== WHAT YOU SHOULD DO ==
Hunt for the word "callable" across the entries below, copying each line that holds it.

== DATASET ==
-*-*-

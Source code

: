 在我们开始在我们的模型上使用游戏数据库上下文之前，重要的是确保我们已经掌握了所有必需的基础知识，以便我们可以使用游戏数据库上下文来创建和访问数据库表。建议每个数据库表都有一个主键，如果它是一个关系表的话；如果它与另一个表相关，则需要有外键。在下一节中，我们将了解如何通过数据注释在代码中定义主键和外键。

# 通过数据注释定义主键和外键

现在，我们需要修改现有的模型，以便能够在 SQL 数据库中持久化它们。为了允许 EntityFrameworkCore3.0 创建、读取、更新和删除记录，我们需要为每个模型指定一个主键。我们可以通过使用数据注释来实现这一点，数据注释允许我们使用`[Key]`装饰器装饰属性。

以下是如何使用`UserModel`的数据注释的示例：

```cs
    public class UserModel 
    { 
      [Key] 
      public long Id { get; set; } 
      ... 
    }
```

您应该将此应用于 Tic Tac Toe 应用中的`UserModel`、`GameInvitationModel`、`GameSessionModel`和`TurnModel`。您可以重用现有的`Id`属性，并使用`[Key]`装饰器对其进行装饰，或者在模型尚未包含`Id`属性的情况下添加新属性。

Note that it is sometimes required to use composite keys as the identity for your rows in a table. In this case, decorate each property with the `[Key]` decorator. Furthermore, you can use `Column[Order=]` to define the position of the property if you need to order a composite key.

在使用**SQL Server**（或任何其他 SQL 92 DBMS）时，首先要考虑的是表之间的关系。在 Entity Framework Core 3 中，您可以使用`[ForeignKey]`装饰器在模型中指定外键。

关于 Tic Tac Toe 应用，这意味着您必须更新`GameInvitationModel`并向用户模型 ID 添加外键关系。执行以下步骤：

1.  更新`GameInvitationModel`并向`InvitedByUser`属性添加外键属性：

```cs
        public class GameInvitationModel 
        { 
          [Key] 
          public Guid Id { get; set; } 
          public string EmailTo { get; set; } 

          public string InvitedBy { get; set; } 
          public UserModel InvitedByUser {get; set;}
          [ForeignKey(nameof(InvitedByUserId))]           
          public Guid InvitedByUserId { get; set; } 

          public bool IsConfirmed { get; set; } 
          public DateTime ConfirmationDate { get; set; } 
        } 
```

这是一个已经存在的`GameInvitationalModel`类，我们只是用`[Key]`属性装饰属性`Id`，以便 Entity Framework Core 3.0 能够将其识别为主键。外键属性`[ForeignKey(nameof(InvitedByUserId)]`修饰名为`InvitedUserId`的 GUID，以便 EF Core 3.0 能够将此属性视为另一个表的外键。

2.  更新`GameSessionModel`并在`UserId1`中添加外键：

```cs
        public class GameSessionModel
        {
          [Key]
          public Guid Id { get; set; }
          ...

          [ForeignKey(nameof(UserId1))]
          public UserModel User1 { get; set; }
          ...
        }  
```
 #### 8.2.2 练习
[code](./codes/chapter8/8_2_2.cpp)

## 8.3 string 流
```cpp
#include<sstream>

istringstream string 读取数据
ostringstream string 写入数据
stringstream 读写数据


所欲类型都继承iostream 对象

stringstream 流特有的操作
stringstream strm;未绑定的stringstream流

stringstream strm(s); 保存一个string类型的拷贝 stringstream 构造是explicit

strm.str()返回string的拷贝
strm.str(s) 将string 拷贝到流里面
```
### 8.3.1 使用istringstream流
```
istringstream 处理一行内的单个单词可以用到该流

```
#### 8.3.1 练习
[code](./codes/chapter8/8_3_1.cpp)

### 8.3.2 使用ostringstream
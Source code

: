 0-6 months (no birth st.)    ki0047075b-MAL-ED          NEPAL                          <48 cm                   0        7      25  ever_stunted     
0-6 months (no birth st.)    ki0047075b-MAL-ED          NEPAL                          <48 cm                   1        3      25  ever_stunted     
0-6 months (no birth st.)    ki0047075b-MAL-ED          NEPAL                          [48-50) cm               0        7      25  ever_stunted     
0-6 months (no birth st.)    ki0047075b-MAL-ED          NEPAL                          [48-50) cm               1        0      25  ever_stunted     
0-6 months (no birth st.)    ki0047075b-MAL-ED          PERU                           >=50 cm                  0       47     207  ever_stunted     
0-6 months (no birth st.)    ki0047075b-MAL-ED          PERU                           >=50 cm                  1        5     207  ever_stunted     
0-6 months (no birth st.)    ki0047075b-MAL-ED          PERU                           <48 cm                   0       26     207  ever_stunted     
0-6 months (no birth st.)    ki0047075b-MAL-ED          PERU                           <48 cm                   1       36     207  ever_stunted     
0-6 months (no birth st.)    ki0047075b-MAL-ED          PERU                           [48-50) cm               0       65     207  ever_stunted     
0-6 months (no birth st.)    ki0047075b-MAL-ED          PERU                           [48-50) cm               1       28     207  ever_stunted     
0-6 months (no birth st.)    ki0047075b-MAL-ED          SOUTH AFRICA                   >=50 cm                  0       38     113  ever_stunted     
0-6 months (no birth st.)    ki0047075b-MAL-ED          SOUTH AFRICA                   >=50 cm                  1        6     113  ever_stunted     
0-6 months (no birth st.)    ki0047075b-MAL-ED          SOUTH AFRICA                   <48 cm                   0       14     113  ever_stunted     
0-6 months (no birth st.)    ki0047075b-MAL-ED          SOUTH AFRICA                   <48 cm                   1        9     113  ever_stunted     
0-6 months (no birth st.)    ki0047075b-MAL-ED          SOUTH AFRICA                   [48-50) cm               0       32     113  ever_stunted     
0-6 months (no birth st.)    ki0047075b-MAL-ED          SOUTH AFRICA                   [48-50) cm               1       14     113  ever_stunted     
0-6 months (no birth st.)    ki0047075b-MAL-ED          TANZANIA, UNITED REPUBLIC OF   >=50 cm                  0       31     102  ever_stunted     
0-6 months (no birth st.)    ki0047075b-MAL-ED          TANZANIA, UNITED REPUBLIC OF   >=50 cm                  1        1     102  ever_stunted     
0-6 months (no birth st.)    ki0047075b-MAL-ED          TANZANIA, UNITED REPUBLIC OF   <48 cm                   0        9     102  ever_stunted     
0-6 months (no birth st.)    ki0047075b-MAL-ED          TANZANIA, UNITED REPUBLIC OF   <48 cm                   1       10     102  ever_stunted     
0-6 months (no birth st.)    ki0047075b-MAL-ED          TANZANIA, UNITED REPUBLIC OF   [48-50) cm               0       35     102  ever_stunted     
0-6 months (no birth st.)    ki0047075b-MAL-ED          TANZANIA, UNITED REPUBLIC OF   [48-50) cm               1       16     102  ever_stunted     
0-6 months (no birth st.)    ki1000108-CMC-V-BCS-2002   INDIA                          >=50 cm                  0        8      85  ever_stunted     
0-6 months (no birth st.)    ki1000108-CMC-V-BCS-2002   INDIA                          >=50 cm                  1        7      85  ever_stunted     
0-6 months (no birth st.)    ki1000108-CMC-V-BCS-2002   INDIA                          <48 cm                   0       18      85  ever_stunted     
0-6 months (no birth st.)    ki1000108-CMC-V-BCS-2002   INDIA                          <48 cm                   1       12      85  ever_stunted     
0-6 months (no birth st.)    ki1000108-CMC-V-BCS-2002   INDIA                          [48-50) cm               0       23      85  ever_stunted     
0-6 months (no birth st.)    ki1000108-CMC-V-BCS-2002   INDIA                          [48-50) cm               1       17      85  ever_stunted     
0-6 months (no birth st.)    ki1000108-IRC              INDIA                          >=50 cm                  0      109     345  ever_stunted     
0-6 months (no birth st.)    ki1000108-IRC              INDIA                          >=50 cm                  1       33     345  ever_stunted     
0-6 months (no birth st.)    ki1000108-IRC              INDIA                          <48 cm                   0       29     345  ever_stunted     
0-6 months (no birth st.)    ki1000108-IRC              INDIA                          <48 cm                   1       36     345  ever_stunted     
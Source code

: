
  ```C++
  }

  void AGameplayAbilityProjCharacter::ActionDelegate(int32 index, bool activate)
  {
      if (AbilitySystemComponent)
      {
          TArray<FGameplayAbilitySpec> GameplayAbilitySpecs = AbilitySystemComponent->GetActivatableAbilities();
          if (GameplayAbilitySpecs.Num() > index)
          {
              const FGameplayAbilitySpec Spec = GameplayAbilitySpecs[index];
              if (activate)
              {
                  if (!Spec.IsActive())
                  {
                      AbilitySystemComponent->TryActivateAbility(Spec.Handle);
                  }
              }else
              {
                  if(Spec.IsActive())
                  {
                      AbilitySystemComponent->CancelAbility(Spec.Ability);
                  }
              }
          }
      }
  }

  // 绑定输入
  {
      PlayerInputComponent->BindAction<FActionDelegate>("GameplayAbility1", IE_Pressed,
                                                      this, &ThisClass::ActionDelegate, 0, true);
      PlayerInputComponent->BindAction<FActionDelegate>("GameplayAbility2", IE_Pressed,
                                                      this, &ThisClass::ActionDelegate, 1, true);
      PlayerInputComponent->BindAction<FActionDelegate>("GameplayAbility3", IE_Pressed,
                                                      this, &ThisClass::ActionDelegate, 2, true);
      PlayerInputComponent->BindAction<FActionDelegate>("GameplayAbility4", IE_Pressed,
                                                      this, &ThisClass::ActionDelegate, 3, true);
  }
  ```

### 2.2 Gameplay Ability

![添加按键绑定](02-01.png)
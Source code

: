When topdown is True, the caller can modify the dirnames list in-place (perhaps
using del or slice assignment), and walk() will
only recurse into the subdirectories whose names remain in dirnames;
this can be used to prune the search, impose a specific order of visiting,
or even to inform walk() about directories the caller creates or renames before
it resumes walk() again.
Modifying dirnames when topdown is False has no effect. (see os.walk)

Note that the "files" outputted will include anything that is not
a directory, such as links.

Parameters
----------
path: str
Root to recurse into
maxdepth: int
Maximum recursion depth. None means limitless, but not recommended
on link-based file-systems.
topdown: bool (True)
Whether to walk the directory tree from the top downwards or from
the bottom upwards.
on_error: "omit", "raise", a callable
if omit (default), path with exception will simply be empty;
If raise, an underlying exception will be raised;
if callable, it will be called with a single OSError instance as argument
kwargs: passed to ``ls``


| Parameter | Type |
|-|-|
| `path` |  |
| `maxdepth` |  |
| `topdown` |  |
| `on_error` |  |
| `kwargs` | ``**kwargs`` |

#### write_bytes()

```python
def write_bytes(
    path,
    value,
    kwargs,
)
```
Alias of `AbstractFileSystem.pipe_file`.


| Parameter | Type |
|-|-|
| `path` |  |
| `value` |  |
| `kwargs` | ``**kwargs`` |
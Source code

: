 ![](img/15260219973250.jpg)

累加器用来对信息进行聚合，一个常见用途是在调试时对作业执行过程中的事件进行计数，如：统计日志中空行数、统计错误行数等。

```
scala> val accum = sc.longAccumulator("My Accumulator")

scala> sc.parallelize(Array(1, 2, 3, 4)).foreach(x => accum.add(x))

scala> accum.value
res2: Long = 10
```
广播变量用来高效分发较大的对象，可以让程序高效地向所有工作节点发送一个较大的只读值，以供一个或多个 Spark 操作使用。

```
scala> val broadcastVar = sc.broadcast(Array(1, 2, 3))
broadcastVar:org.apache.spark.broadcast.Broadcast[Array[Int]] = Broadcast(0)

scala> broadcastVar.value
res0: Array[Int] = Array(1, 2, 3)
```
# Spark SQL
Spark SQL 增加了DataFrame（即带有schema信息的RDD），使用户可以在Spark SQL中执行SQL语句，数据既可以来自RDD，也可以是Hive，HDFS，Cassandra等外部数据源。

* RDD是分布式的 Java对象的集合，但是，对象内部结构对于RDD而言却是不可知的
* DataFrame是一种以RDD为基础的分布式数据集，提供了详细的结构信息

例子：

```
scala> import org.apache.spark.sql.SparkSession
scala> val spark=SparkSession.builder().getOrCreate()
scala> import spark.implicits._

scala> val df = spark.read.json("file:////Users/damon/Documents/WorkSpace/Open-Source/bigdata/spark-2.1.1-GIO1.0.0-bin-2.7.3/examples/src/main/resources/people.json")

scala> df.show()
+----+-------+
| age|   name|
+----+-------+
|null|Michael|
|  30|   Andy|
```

-*-*-

== EXERCISE RESPONSE ==
on_error: "omit", "raise", a callable
if callable, it will be called with a single OSError instance as argument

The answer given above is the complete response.